Lyonesse: Suldrun’s Garden by Jack Vance

oie_6184539ElxhnW3oLines from the song “Comedy Tonight” from A Funny Thing Happened on the Way to the Forum sprung to mind numerous times this past week while I was reading Jack Vance’s Lyonesse: Suldrun’s Garden (1983). While definitely not a comedy, it is by turns familiar and peculiar, convulsive and repulsive, as well as dramatic and frenetic. And sometimes, very funny. It is also one of the most inventive, strange, and bewitching books I have had the joy to read.

His first collection, the fantasy classic The Dying Earth (which you can read about in John O’Neill’s post here), helped make Vance’s early reputation as a writer of lapidarian prose, cynical wit, and above all as an inventor of incredibly original cultures, worlds, and characters.
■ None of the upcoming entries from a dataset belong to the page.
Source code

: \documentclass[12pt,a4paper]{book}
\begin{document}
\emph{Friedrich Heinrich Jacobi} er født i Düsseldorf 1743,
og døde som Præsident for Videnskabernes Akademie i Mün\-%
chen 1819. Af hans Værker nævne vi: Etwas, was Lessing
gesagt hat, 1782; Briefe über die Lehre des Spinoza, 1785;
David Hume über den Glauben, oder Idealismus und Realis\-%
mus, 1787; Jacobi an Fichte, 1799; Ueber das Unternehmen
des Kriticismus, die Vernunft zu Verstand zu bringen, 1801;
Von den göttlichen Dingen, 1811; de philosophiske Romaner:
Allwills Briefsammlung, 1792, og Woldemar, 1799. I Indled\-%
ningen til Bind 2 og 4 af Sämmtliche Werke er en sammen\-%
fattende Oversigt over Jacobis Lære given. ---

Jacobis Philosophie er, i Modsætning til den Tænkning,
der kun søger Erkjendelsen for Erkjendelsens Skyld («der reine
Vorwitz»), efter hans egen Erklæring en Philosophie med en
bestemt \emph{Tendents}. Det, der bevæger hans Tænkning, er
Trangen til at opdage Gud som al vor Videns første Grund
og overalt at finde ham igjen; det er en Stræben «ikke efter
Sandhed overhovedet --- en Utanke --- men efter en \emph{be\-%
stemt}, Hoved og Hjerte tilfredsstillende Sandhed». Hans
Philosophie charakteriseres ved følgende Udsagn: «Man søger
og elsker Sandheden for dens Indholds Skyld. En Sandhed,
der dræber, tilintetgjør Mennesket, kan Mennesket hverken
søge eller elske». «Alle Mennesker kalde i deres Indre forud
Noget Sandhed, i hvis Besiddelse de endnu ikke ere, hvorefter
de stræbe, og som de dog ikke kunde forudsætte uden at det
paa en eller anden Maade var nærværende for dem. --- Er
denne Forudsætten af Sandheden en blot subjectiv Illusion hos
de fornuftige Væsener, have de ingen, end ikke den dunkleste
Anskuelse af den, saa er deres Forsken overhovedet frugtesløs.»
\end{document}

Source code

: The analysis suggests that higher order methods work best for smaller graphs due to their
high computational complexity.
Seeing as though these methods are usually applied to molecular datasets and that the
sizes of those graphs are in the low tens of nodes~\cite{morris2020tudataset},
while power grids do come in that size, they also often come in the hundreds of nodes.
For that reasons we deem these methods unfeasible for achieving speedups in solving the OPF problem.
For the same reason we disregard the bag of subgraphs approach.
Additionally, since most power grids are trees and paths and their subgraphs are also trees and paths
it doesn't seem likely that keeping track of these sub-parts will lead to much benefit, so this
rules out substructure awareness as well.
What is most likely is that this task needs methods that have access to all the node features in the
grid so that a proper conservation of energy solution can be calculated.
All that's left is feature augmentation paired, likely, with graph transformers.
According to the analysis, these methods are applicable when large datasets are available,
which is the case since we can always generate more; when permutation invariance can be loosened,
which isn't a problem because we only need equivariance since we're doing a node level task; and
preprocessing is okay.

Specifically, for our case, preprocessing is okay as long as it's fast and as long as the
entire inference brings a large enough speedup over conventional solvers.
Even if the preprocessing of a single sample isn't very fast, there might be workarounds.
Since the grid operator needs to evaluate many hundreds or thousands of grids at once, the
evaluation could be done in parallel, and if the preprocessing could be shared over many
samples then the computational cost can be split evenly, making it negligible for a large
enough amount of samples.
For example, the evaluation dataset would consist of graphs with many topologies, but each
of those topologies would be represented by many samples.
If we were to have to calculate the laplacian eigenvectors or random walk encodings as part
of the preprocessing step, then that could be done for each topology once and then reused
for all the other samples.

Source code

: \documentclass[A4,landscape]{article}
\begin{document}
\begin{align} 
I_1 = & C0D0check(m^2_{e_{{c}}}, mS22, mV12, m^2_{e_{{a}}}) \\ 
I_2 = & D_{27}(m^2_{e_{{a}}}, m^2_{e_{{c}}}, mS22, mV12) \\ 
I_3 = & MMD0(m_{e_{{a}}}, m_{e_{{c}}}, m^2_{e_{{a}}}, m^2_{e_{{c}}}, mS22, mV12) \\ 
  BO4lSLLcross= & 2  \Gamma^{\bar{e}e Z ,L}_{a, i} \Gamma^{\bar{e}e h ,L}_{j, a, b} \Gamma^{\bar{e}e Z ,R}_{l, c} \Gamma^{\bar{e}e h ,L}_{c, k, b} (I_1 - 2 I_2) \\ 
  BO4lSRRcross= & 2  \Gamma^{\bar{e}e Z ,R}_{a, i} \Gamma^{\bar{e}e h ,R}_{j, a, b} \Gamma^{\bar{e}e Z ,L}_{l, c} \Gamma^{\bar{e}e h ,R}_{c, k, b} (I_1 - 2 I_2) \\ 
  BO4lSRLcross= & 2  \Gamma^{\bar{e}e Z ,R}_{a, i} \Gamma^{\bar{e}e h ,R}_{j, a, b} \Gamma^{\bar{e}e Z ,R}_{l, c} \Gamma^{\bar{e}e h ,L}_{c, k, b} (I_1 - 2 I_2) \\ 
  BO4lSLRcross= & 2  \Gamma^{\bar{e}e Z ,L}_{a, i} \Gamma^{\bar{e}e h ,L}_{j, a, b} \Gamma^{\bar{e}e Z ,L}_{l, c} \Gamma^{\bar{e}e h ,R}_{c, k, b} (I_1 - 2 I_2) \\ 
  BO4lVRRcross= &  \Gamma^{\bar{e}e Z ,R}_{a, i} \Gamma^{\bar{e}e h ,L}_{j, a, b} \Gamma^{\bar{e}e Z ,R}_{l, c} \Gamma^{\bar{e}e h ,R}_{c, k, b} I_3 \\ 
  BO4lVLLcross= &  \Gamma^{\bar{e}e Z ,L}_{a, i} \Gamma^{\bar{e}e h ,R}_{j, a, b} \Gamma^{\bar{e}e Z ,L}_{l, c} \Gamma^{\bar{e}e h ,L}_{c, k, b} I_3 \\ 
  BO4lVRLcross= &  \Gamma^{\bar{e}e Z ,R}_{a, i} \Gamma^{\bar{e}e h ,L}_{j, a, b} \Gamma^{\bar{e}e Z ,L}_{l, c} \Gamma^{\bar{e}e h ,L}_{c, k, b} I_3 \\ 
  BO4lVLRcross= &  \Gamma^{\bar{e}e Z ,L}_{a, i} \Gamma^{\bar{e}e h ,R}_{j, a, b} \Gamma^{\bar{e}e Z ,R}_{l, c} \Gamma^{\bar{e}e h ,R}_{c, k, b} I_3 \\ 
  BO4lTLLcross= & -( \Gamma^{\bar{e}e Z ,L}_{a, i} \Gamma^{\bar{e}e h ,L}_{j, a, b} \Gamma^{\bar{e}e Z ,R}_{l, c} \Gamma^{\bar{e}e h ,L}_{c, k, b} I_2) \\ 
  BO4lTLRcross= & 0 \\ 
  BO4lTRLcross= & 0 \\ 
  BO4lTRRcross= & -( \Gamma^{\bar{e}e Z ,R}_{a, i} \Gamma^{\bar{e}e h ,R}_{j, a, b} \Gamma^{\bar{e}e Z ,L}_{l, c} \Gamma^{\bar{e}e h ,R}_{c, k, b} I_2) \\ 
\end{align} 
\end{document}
For the next three decades of his career he seemed to eschew straight fantasy, and most of his published work was science-fiction and mysteries. In 1983, though, he released a lengthy work of fantasy, Lyonesse: Suldrun’s Garden (L:SG). It rapidly shifts from studies of realpolitik, to fey whimsy, to dark violence that might make George R.R. Martin blush, yet it’s never jarring but completely complementary and intoxicating.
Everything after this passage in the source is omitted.